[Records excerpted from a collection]
···
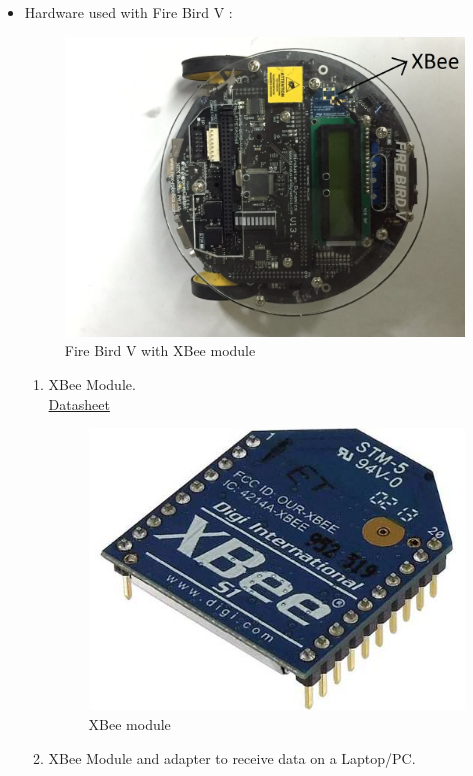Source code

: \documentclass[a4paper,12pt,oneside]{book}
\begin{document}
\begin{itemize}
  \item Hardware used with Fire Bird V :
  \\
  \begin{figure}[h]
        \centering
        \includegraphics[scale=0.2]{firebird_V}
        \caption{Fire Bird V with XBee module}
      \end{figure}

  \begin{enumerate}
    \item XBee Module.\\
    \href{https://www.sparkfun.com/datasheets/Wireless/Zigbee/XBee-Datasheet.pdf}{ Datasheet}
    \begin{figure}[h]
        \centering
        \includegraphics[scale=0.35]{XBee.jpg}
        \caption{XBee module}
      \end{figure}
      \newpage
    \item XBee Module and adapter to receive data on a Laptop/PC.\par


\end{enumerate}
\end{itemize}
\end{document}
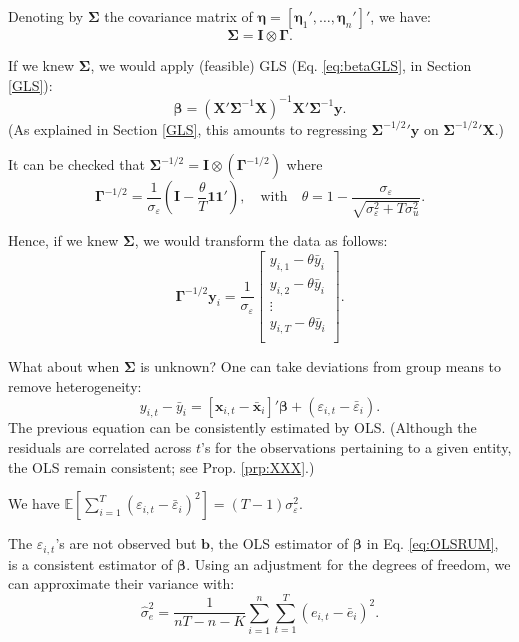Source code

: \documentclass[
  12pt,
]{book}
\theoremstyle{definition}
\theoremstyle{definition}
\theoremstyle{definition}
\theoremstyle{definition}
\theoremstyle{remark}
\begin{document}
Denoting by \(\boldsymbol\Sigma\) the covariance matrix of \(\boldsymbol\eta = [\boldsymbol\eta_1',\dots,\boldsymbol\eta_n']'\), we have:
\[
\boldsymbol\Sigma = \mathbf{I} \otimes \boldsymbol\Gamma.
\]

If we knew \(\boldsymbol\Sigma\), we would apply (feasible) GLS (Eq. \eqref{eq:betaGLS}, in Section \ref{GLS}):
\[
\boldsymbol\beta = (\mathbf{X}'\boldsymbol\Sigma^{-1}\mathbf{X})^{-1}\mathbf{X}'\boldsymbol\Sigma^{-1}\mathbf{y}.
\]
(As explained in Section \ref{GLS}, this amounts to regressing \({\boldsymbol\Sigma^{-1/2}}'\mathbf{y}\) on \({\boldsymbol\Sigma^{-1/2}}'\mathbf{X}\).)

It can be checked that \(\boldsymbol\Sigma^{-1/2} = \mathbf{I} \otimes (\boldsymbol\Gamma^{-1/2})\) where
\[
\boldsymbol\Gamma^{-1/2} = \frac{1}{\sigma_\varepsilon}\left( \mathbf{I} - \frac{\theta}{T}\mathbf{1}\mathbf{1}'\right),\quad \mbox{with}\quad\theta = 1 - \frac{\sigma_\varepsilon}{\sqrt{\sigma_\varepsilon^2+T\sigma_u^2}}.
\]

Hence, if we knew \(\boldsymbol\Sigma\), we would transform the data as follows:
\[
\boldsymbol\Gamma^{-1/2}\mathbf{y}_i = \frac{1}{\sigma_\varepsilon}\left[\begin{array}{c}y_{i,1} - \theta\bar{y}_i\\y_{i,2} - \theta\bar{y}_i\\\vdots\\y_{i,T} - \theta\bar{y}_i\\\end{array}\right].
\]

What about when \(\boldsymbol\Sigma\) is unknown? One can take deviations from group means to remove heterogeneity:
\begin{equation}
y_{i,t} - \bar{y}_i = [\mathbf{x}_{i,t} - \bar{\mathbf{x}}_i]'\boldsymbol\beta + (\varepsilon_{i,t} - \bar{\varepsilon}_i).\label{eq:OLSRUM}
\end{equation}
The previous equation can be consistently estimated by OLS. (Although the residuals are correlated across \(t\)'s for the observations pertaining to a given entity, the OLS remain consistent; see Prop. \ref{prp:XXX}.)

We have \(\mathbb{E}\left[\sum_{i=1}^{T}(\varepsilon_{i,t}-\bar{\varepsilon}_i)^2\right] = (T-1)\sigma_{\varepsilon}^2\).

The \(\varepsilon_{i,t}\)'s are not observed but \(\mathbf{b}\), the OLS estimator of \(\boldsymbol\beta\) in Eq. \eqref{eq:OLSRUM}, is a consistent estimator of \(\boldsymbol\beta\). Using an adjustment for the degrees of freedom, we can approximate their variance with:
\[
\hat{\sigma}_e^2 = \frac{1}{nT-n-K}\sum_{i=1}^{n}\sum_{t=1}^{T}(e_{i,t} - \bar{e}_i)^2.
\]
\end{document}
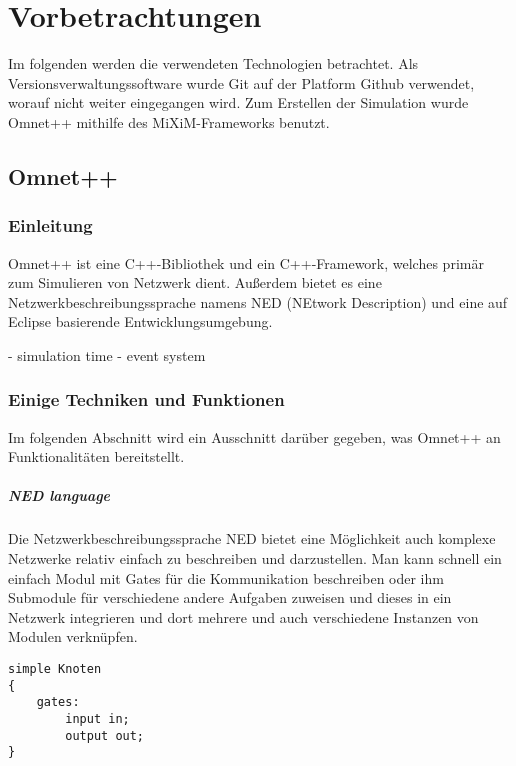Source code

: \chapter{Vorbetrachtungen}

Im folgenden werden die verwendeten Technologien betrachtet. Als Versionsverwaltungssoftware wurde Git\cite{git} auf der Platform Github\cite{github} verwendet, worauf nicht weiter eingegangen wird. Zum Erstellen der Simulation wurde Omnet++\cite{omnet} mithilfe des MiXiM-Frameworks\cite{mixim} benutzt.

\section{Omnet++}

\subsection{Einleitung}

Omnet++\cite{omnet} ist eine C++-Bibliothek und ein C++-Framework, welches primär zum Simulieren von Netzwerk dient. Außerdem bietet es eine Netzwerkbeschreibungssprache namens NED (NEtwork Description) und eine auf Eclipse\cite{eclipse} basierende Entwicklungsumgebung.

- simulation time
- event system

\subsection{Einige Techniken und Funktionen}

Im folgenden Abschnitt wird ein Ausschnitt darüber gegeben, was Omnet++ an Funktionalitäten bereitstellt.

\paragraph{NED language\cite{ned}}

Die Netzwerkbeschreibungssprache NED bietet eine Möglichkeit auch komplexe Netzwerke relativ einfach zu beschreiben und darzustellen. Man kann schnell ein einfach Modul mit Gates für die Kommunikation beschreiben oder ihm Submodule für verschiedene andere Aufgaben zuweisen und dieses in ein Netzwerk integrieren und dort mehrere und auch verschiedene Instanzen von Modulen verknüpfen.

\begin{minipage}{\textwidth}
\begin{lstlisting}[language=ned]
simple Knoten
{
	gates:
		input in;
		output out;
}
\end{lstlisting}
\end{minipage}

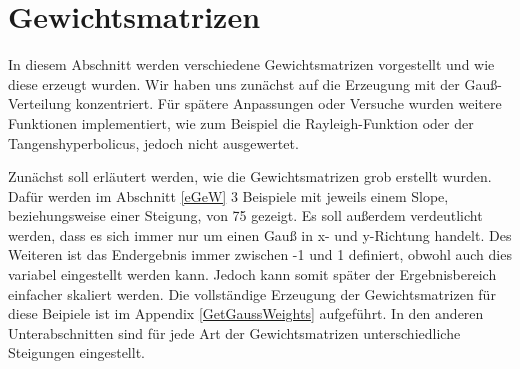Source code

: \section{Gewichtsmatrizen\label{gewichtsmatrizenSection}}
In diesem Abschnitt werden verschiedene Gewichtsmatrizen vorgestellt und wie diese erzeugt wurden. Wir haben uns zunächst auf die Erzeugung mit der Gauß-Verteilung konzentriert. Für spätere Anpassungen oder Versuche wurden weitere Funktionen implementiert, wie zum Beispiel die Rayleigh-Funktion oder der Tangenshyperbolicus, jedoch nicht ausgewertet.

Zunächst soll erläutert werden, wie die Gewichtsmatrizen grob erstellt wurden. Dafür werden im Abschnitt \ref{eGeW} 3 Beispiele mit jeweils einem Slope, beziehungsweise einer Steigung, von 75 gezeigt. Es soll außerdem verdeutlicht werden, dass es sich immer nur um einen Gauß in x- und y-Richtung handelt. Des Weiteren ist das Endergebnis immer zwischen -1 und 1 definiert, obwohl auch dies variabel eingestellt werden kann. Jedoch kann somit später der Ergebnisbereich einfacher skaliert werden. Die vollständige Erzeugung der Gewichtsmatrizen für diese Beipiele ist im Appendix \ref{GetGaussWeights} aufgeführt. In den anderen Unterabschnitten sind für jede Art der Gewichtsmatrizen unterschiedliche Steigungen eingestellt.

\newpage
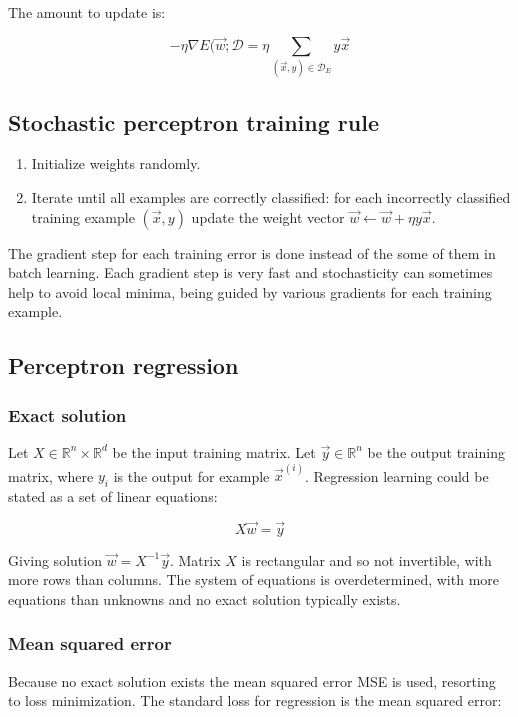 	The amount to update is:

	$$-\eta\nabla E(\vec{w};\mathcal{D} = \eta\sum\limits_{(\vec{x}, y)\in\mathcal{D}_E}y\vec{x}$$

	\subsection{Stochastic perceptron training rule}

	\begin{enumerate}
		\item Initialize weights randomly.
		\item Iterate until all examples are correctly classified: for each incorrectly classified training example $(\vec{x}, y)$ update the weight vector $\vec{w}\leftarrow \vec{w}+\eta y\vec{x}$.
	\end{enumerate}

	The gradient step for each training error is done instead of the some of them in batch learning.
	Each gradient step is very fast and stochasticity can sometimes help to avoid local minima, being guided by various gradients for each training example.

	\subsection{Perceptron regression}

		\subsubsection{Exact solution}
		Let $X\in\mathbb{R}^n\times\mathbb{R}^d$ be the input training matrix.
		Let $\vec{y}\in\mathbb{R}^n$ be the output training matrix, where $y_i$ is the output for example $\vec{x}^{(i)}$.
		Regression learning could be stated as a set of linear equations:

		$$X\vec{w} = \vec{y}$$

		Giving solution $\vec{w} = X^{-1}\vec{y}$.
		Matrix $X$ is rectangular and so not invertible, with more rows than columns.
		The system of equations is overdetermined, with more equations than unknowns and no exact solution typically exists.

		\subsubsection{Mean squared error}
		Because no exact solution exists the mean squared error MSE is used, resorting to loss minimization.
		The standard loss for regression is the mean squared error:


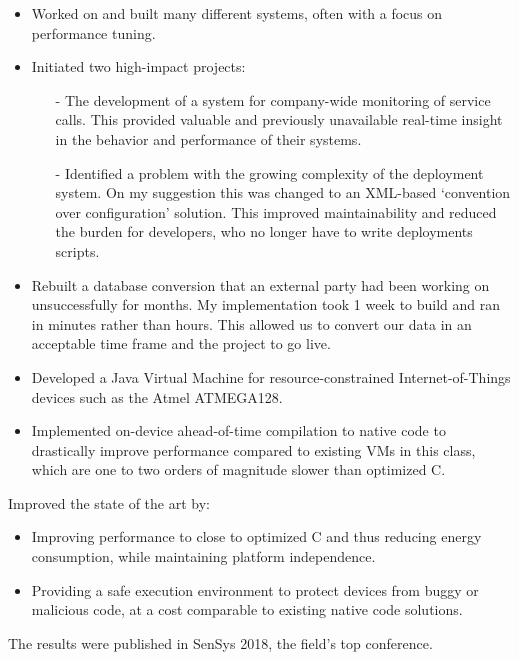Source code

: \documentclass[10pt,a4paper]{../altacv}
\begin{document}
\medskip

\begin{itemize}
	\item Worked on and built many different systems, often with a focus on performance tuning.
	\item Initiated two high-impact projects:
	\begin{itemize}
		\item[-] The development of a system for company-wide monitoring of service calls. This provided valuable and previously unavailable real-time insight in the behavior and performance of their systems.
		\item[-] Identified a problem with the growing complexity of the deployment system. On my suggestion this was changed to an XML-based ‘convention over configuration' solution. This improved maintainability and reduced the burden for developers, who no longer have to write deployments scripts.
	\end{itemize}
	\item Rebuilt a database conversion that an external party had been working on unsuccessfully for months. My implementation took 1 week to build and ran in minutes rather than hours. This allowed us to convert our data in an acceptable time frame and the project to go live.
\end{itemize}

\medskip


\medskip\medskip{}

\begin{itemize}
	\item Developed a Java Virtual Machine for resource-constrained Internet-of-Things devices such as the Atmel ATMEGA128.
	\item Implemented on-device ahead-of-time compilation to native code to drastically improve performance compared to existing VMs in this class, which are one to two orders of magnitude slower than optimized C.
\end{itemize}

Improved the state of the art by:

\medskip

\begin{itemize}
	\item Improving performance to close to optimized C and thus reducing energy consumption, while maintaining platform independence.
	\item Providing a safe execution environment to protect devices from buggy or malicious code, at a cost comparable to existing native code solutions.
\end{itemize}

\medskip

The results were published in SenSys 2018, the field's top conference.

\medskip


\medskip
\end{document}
···
• **Your assignment**
Identify the lines of the entries containing the string "lstlisting". Copy each such line.

• **Your response**
\begin{lstlisting}[language=ned]
\end{lstlisting}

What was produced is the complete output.